===== Provided data =====
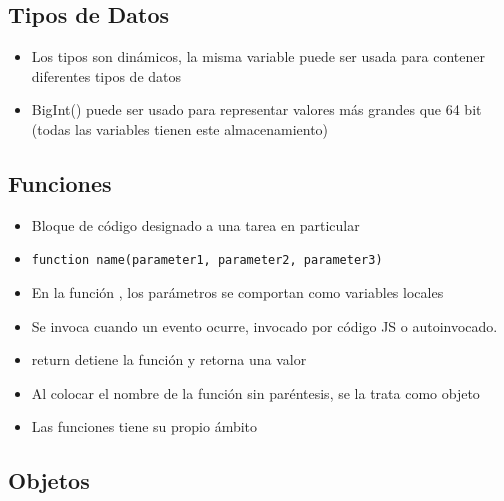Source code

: \documentclass{article}
\begin{document}
 \subsection{Tipos de Datos}

 \begin{itemize}
   \item Los tipos son dinámicos, la misma variable puede ser usada para contener diferentes tipos de datos
   \item BigInt() puede ser usado para representar valores más grandes que 64 bit (todas las variables tienen este almacenamiento)
 \end{itemize}

 \subsection{Funciones}

 \begin{itemize}
   \item Bloque de código designado a una tarea en particular
   \item \lstinline{function name(parameter1, parameter2, parameter3)}
   \item En la función , los parámetros  se comportan como variables locales
   \item Se invoca cuando un evento ocurre, invocado por código JS o autoinvocado.
 \item return detiene la función y retorna una valor
 \item Al colocar el nombre de la función sin paréntesis, se la trata como objeto
 \item Las funciones tiene su propio ámbito
 \end{itemize}

 \subsection{Objetos}

\end{document}
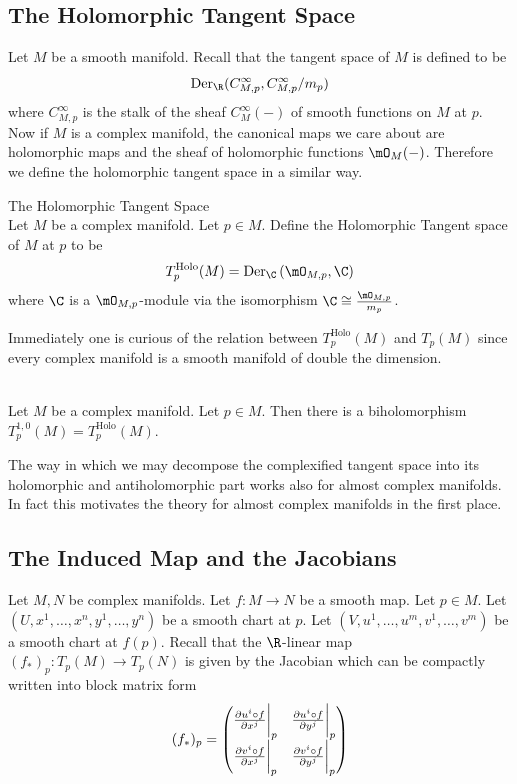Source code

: \documentclass[a4paper]{article}
\begin{document}
\subsection{The Holomorphic Tangent Space}
Let $M$ be a smooth manifold. Recall that the tangent space of $M$ is defined to be $$\text{Der}_\R(C_{M,p}^\infty,C_{M,p}^\infty/m_p)$$ where $C_{M,p}^\infty$ is the stalk of the sheaf $C_M^\infty(-)$ of smooth functions on $M$ at $p$. Now if $M$ is a complex manifold, the canonical maps we care about are holomorphic maps and the sheaf of holomorphic functions $\mO_M(-)$. Therefore we define the holomorphic tangent space in a similar way. 

\begin{defn}{The Holomorphic Tangent Space}{}\\
Let $M$ be a complex manifold. Let $p\in M$. Define the Holomorphic Tangent space of $M$ at $p$ to be $$T_p^{\text{Holo}}(M)=\text{Der}_\C\left(\mO_{M,p},\C\right)$$ where $\C$ is a $\mO_{M,p}$-module via the isomorphism $\C\cong\frac{\mO_{M,p}}{m_p}$. 
\end{defn}

Immediately one is curious of the relation between $T_p^\text{Holo}(M)$ and $T_p(M)$ since every complex manifold is a smooth manifold of double the dimension. 

\begin{prp}{}{}\\
Let $M$ be a complex manifold. Let $p\in M$. Then there is a biholomorphism $T_p^{1,0}(M)=T_p^\text{Holo}(M)$. 
\end{prp}


The way in which we may decompose the complexified tangent space into its holomorphic and antiholomorphic part works also for almost complex manifolds. In fact this motivates the theory for almost complex manifolds in the first place. 

\subsection{The Induced Map and the Jacobians}
Let $M,N$ be complex manifolds. Let $f:M\to N$ be a smooth map. Let $p\in M$. Let $(U,x^1,\dots,x^n,y^1,\dots,y^n)$ be a smooth chart at $p$. Let $(V,u^1,\dots,u^m,v^1,\dots,v^m)$ be a smooth chart at $f(p)$. Recall that the $\R$-linear map $(f_\ast)_p:T_p(M)\to T_p(N)$ is given by the Jacobian which can be compactly written into block matrix form $$(f_\ast)_p=\begin{pmatrix}
\frac{\partial u^i\circ f}{\partial x^j}\bigg{|}_p & \frac{\partial u^i\circ f}{\partial y^j}\bigg{|}_p\\
\frac{\partial v^i\circ f}{\partial x^j}\bigg{|}_p & \frac{\partial v^i\circ f}{\partial y^j}\bigg{|}_p
\end{pmatrix}$$
\end{document}
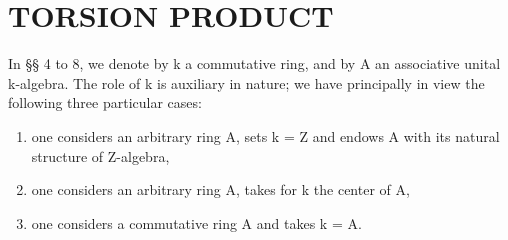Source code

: \section{TORSION PRODUCT}

In §§ 4 to 8, we denote by k a commutative ring, and by A an associative unital k-algebra. The role of k is auxiliary in nature; we have principally in view the following three particular cases:

\begin{enumerate}
\def\labelenumi{\alph{enumi})}
\item
  one considers an arbitrary ring A, sets k = Z and endows A with its natural structure of Z-algebra,
\item
  one considers an arbitrary ring A, takes for k the center of A,
\item
  one considers a commutative ring A and takes k = A.
\end{enumerate}

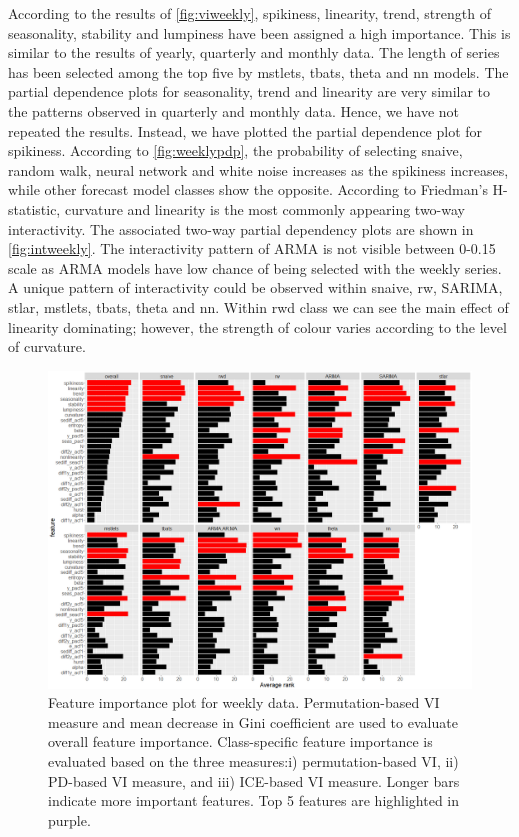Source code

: \documentclass[11pt,a4paper,]{article}
\begin{document}
According to the results of \autoref{fig:viweekly}, spikiness, linearity, trend, strength of seasonality, stability and lumpiness have been assigned a high importance. This is similar to the results of yearly, quarterly and monthly data. The length of series has been selected among the top five by mstlets, tbats, theta and nn models. The partial dependence plots for seasonality, trend and linearity are very similar to the patterns observed in quarterly and monthly data. Hence, we have not repeated the results. Instead, we have plotted the partial dependence plot for spikiness. According to \autoref{fig:weeklypdp}, the probability of selecting snaive, random walk, neural network and white noise increases as the spikiness increases, while other forecast model classes show the opposite. According to Friedman's H-statistic, curvature and linearity is the most commonly appearing two-way interactivity. The associated two-way partial dependency plots are shown in \autoref{fig:intweekly}. The interactivity pattern of ARMA is not visible between 0-0.15 scale as ARMA models have low chance of being selected with the weekly series. A unique pattern of interactivity could be observed within snaive, rw, SARIMA, stlar, mstlets, tbats, theta and nn. Within rwd class we can see the main effect of linearity dominating; however, the strength of colour varies according to the level of curvature.

\begin{figure}[h]

{\centering \includegraphics{figures/viweekly-1} 

}

\caption{Feature importance plot for weekly data. Permutation-based VI measure and mean decrease in Gini coefficient are used to evaluate overall feature importance. Class-specific feature importance is evaluated based on the three measures:i) permutation-based VI, ii) PD-based VI measure, and iii) ICE-based VI measure. Longer bars indicate more important features. Top 5 features are highlighted in purple.}\label{fig:viweekly}
\end{figure}
\end{document}
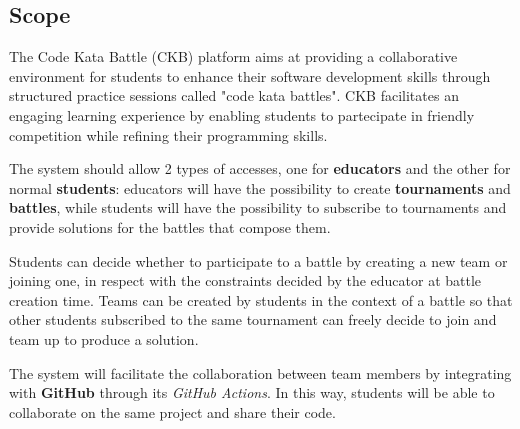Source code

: \subsection{Scope}
The Code Kata Battle (CKB) platform aims at providing a collaborative environment for students to enhance their software development skills through structured practice sessions called "code kata battles". CKB facilitates an engaging learning experience by enabling students to partecipate in friendly competition while refining their programming skills.

The system should allow 2 types of accesses, one for \textbf{educators} and the other for normal \textbf{students}: educators will have the possibility to create \textbf{tournaments} and \textbf{battles}, while students will have the possibility to subscribe to tournaments and provide solutions for the battles that compose them.

Students can decide whether to participate to a battle by creating a new team or joining one, in respect with the constraints decided by the educator at battle creation time. Teams can be created by students in the context of a battle so that other students subscribed to the same tournament can freely decide to join and team up to produce a solution.

The system will facilitate the collaboration between team members by integrating with \textbf{GitHub} through its \emph{GitHub Actions}. In this way, students will be able to collaborate on the same project and share their code.

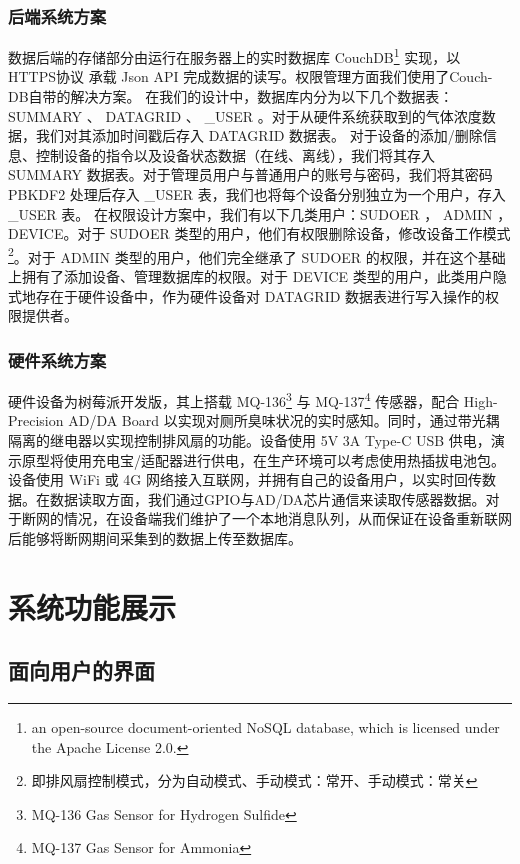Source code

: \documentclass[degree=course]{sjtuthesis}
\begin{document}
\subsection{后端系统方案}
数据后端的存储部分由运行在服务器上的实时数据库 CouchDB\footnote{an open-source document-oriented NoSQL database, which is licensed under the Apache License 2.0.} 实现，以 HTTPS协议 承载 Json API 完成数据的读写。权限管理方面我们使用了Couch-DB自带的解决方案。
在我们的设计中，数据库内分为以下几个数据表： SUMMARY 、 DATAGRID 、 \_USER 。对于从硬件系统获取到的气体浓度数据，我们对其添加时间戳后存入 DATAGRID 数据表。 对于设备的添加/删除信息、控制设备的指令以及设备状态数据（在线、离线），我们将其存入 SUMMARY 数据表。对于管理员用户与普通用户的账号与密码，我们将其密码 PBKDF2 处理后存入 \_USER 表，我们也将每个设备分别独立为一个用户，存入 \_USER 表。
在权限设计方案中，我们有以下几类用户：SUDOER ， ADMIN ， DEVICE。对于 SUDOER 类型的用户，他们有权限删除设备，修改设备工作模式\footnote{即排风扇控制模式，分为自动模式、手动模式：常开、手动模式：常关}。对于 ADMIN 类型的用户，他们完全继承了 SUDOER 的权限，并在这个基础上拥有了添加设备、管理数据库的权限。对于 DEVICE 类型的用户，此类用户隐式地存在于硬件设备中，作为硬件设备对 DATAGRID 数据表进行写入操作的权限提供者。
\subsection{硬件系统方案}
硬件设备为树莓派开发版，其上搭载 MQ-136\footnote{MQ-136 Gas Sensor for Hydrogen Sulfide} 与 MQ-137\footnote{MQ-137 Gas Sensor for Ammonia} 传感器，配合 High-Precision AD/DA Board 以实现对厕所臭味状况的实时感知。同时，通过带光耦隔离的继电器以实现控制排风扇的功能。设备使用 5V 3A Type-C USB 供电，演示原型将使用充电宝/适配器进行供电，在生产环境可以考虑使用热插拔电池包。设备使用 WiFi 或 4G 网络接入互联网，并拥有自己的设备用户，以实时回传数据。在数据读取方面，我们通过GPIO与AD/DA芯片通信来读取传感器数据。对于断网的情况，在设备端我们维护了一个本地消息队列，从而保证在设备重新联网后能够将断网期间采集到的数据上传至数据库。


\chapter{系统功能展示}

\section{面向用户的界面}
\end{document}
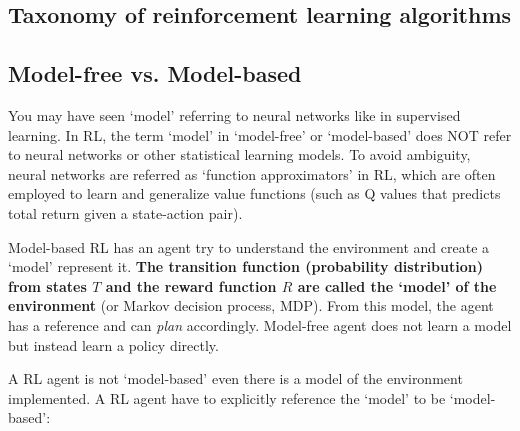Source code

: \documentclass[lang=en,mode=normal,device=normal,color=blue,12pt]{elegantnote}
\DeclareMathOperator*{\1}{\mathbbm{1}}
\begin{document}
\newpage
\begin{appendices}

\section{Taxonomy of reinforcement learning algorithms}

\subsection{Model-free vs. Model-based}
\label{appendix:model-dep}

You may have seen `model' referring to neural networks like in supervised learning.
In RL, the term `model' in `model-free' or `model-based' does NOT refer to neural networks or other statistical learning models.
To avoid ambiguity, neural networks are referred as `function approximators' in RL, which are often employed to learn and generalize value functions (such as Q values that predicts total return given a state-action pair).

Model-based RL has an agent try to understand the environment and create a `model' represent it.
\textbf{The transition function (probability distribution) from states $T$ and the reward function $R$ are called the `model' of the environment} (or Markov decision process, MDP).
From this model, the agent has a reference and can \textit{plan} accordingly. Model-free agent does not learn a model but instead learn a policy directly.

A RL agent is not `model-based' even there is a model of the environment implemented. A RL agent have to explicitly reference the `model' to be `model-based':


\end{appendices}
\end{document}
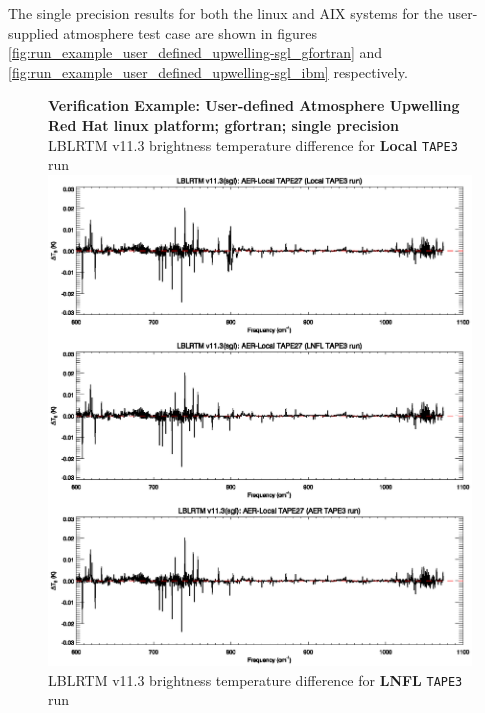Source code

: The single precision results for both the linux and AIX systems for the user-supplied atmosphere test case are shown in figures \ref{fig:run_example_user_defined_upwelling-sgl_gfortran} and \ref{fig:run_example_user_defined_upwelling-sgl_ibm} respectively.

\begin{figure}[htp]
  \centering
  \qquad\sffamily\textbf{Verification Example: User-defined Atmosphere Upwelling}\\
  \qquad\sffamily\textbf{Red Hat linux platform; gfortran; single precision}\\
  \qquad\textsf{LBLRTM v11.3 brightness temperature difference for \textbf{Local} \texttt{TAPE3} run}\\
  \includegraphics[bb=82 490 534 648,clip,scale=1.0]{graphics/run_example_user_defined_upwelling/gfortran/sgl.eps}
  \qquad\textsf{LBLRTM v11.3 brightness temperature difference for \textbf{LNFL} \texttt{TAPE3} run}\\

\end{figure}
=====
**Exercise requirements:**
For the listing above, identify each line bearing "agent".

**Written solution:**
Model-based RL has an agent try to understand the environment and create a `model' represent it.
From this model, the agent has a reference and can \textit{plan} accordingly. Model-free agent does not learn a model but instead learn a policy directly.
A RL agent is not `model-based' even there is a model of the environment implemented. A RL agent have to explicitly reference the `model' to be `model-based':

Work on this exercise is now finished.